## What you need to do
Your answer is one number: the count of lines below that hold the word "Week".

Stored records
▬▬▬

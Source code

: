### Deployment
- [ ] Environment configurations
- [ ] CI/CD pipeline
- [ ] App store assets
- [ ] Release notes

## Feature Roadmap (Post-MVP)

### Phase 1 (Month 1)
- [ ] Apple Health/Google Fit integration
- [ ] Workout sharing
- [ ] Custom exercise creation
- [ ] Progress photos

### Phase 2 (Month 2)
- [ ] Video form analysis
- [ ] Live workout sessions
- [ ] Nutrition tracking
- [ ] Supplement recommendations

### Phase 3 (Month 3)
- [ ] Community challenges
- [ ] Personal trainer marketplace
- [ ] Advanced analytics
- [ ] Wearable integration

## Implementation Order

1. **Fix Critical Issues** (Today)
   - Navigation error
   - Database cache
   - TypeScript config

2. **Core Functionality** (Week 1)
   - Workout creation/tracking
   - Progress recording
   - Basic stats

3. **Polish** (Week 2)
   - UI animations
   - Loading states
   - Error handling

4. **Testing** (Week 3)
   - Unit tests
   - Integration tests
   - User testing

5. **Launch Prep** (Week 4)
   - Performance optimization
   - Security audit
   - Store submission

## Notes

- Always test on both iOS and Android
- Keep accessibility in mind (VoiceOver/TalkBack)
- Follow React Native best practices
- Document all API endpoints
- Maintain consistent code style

▬▬▬

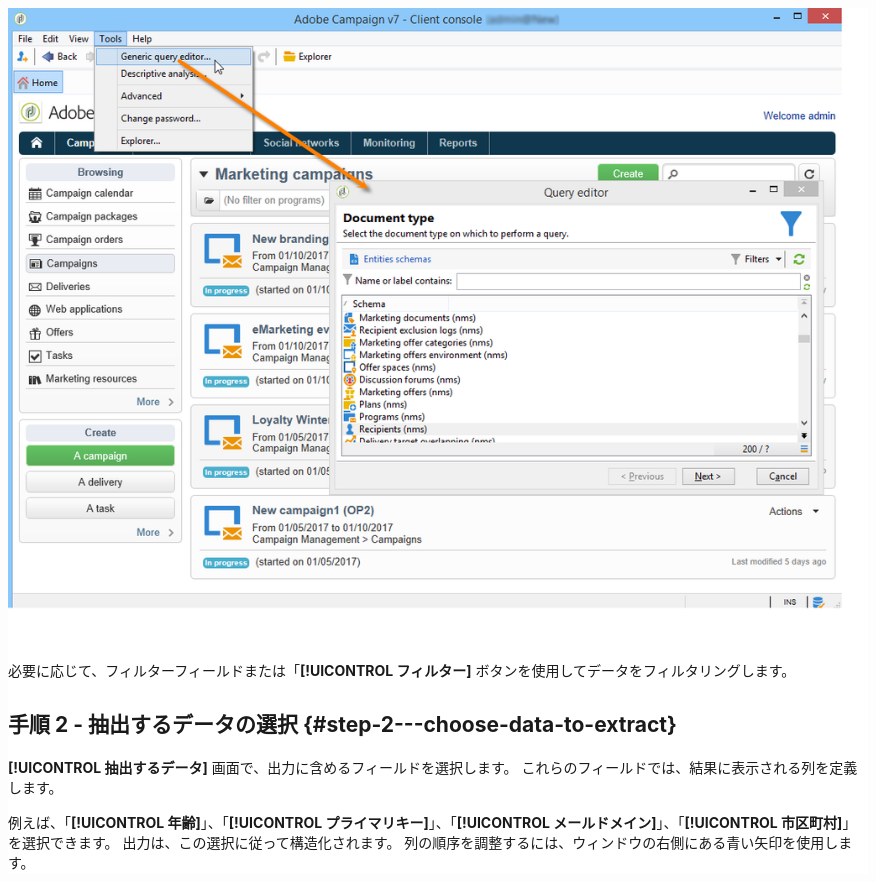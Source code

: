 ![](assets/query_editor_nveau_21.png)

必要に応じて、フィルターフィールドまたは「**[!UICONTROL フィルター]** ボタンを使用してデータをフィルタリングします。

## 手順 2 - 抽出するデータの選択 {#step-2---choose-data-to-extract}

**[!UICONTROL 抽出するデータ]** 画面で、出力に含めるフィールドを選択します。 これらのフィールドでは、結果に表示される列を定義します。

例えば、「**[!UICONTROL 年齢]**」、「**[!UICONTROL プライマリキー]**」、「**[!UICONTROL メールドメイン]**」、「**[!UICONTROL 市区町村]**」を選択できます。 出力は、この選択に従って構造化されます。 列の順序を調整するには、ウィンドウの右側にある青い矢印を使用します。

▬▬▬

## Output for this exercise
4